展覧会『都美セレクション グループ展 2024「回遊する風景」』を鑑賞しての備忘録
東京都美術館ギャラリーCにて、2024年6月10日~30日。
東京都美術館が毎年実施するグループ展公募企画。2024年度に採用された3つの企画のうち『回遊する風景』は、いずれも海外に滞在経験のある作家5人の風景をテーマとした作品を取り上げ、「回遊魚が大海を巡ったのちに故郷の河川に戻るように、作者の記憶にある風景がそれぞれの心の真ん中を通過し、新たな風景として見る人の胸に届くこと」を企図したもの。

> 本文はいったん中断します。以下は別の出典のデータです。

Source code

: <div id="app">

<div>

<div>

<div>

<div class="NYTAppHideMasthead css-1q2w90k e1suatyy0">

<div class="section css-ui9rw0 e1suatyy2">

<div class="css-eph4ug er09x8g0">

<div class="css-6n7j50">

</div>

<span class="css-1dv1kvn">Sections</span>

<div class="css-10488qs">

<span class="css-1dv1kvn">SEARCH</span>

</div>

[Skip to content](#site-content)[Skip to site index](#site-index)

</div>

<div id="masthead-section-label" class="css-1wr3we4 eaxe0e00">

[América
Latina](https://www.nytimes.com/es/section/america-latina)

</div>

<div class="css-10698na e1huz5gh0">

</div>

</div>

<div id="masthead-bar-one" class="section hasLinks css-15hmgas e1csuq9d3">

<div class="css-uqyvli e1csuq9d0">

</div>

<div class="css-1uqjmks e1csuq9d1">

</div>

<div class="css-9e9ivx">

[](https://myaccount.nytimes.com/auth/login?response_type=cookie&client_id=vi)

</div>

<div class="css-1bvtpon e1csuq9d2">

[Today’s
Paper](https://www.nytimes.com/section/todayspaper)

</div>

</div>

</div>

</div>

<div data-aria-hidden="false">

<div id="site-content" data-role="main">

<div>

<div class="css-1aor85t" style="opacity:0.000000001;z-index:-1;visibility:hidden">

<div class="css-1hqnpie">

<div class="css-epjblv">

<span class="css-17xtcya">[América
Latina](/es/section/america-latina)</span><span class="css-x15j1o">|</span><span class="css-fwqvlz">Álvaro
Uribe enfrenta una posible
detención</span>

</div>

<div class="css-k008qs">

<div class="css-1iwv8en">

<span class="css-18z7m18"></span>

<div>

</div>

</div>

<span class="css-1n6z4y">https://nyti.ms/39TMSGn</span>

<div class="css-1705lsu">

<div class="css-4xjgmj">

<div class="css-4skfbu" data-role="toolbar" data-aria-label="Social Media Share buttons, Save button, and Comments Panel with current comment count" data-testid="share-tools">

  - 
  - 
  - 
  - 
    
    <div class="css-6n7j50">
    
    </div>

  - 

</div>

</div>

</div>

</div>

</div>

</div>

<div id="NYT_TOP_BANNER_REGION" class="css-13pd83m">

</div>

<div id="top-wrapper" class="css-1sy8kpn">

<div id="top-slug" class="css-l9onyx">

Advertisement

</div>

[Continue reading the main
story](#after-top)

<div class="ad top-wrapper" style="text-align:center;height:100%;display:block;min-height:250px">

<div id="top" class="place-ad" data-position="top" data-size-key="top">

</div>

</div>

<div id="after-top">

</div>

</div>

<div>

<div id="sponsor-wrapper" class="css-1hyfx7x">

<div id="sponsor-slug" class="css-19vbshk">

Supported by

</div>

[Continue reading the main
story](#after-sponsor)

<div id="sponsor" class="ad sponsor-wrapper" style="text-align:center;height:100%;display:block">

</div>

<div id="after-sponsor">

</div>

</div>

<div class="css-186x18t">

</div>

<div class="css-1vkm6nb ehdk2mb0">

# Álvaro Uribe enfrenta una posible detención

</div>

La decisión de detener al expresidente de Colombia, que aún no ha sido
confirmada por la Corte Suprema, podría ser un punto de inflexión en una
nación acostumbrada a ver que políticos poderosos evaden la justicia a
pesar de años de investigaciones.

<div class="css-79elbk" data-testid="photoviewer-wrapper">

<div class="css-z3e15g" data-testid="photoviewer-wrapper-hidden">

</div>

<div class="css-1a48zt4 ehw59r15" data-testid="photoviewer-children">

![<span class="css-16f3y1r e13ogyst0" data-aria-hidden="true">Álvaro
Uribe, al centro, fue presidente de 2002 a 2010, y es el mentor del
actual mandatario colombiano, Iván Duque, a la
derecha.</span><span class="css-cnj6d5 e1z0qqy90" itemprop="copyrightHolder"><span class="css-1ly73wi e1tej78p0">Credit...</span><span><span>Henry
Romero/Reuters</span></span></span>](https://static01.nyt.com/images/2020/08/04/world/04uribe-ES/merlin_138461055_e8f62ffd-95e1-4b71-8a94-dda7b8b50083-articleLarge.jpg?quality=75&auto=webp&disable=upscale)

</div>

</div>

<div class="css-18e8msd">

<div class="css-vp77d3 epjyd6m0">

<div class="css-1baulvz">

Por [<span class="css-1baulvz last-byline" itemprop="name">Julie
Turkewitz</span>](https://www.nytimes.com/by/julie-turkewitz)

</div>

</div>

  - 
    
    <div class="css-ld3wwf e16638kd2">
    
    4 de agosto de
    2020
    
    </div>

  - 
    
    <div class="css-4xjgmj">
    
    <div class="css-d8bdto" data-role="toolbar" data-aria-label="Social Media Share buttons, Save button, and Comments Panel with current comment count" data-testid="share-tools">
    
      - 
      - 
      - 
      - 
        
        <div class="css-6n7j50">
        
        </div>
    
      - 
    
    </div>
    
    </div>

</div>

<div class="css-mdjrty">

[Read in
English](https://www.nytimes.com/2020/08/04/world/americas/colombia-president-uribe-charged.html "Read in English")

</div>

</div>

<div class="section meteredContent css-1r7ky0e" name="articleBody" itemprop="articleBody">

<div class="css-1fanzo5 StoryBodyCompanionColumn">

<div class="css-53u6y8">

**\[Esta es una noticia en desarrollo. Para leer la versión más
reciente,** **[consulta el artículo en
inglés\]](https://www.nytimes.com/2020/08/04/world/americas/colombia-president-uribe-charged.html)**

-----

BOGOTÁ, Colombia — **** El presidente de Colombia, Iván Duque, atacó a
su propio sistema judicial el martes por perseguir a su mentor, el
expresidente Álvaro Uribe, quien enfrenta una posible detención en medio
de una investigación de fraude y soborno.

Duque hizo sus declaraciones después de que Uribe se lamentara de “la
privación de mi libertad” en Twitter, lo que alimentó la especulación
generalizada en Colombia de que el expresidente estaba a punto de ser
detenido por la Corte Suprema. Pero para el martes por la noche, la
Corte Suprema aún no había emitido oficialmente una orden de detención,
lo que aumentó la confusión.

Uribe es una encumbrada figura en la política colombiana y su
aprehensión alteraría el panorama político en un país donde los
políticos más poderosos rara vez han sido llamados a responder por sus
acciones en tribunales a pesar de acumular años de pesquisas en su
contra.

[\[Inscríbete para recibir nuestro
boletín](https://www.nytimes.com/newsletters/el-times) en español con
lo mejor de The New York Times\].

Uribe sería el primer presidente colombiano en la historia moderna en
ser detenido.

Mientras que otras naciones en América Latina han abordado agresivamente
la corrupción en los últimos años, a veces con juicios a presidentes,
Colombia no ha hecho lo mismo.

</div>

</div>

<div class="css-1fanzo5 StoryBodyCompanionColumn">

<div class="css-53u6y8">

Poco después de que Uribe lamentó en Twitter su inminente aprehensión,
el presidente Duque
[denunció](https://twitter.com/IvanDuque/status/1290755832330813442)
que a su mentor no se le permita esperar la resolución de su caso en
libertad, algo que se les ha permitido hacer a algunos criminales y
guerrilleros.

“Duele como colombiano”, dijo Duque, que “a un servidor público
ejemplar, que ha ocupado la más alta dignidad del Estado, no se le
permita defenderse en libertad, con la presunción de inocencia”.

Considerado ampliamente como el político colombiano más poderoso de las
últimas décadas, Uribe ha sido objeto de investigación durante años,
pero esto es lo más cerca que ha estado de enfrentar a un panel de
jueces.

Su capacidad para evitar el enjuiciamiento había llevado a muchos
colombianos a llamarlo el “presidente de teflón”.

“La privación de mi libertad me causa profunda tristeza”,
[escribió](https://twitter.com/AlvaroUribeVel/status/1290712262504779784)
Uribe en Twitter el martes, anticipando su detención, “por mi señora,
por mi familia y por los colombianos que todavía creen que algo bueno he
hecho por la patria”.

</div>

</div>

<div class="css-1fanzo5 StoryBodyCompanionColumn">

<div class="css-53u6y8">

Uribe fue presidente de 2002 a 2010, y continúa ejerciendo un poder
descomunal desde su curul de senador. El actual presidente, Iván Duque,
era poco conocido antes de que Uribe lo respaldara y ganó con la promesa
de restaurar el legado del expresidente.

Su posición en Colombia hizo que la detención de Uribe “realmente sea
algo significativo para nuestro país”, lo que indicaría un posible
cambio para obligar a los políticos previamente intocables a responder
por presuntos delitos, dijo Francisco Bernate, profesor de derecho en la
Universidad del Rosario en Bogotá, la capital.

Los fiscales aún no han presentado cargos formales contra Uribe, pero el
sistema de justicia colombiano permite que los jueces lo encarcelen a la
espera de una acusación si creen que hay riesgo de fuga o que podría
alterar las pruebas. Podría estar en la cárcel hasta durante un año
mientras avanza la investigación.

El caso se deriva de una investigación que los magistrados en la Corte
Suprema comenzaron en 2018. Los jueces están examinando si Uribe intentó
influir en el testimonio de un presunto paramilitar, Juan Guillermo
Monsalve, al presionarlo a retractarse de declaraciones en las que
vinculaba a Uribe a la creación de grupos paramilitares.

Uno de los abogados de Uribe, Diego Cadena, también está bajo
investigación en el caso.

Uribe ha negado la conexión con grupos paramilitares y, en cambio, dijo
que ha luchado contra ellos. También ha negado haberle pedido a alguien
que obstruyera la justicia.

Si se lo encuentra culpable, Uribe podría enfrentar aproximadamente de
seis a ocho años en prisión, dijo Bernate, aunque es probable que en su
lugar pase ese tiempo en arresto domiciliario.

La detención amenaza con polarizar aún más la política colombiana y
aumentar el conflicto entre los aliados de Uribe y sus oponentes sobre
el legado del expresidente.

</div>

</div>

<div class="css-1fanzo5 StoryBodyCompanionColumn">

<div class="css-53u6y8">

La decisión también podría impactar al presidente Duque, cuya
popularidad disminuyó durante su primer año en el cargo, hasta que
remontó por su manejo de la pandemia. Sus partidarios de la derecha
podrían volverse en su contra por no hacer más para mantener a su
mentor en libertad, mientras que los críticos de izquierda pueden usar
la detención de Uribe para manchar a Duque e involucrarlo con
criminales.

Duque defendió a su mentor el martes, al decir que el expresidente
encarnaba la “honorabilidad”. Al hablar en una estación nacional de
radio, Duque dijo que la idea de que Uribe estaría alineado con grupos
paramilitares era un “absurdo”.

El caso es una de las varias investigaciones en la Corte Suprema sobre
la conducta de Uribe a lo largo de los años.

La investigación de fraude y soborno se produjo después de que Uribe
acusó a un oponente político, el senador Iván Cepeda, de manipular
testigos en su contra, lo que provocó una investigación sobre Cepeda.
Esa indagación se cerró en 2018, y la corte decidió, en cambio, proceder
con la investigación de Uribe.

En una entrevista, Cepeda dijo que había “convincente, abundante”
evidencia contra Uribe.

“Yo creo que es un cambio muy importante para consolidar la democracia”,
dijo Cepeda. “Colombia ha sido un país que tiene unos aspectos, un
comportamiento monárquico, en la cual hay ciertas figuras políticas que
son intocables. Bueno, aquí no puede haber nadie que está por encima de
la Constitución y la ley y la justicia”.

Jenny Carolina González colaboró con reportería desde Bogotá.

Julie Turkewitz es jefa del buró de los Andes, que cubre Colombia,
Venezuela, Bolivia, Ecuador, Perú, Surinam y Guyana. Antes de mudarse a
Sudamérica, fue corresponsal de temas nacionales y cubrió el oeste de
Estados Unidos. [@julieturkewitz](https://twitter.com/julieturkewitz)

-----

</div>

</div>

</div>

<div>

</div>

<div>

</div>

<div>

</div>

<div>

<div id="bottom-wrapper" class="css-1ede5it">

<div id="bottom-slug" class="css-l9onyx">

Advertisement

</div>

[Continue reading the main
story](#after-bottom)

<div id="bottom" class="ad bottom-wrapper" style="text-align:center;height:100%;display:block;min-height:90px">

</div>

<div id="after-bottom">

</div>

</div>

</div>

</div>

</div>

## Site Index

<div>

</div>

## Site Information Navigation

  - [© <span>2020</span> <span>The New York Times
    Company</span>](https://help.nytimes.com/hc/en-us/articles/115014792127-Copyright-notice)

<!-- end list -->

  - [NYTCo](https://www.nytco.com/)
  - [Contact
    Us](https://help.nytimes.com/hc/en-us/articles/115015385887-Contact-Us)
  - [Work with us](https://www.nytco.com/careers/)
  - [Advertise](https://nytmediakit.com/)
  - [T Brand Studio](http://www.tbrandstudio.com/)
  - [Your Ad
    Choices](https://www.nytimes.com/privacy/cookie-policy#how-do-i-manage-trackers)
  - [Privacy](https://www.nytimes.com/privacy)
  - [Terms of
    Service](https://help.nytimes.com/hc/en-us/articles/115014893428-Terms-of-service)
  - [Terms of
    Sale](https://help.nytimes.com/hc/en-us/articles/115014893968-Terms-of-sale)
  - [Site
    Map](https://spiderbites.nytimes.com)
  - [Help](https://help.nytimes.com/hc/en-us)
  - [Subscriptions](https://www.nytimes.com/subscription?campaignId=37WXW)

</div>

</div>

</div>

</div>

和田みつひと(ドイツに留学経験あり)が「わたしの心は鏡ではないので」シリーズなど山林の景観を捉えた写真(スライド映像を含め5件)を、バックランド美紀(イギリスに留学経験あり。スイス在住)が雪景や紅葉を捉えた写真と生け花の写真(計12点)を、吉田さとし(幼少期にデンマーク滞在)が幼少期に描いた絵を元にしたアクリル絵具や刺繍による絵画など(焼き物と絵葉書で構成される作品も含め9件)を、橋本トモコ(アーティストインレジデンスでスイスに滞在)が山谷の景観を捉えた油彩画「隙間の光」シリーズなど絵画5件を、向井三郎(オランダに留学)が縦長の画面に木炭で描いた海の景観《明るい海》と《鳥》とを、それぞれ出展している。
「作品の中にあるのは、『いつ』『どこから』『何を思って』その景色を見たのかという作者の視線」と主張するが、作品に作者の視線が表われるのは当然であり、本展出展作家の作品に限られるものではない。また、「東洋と西洋、過去と現在、幻想と実存、意識と無意識といった相反する視点から対象を捉えようと試みてい」ることは作品からは判然としない。その点で企画意図や都美セレクションが目指す「新しい発想」を汲むことは叶わなかった。もっとも、特異な展示空間の性質は展示に活かされていた。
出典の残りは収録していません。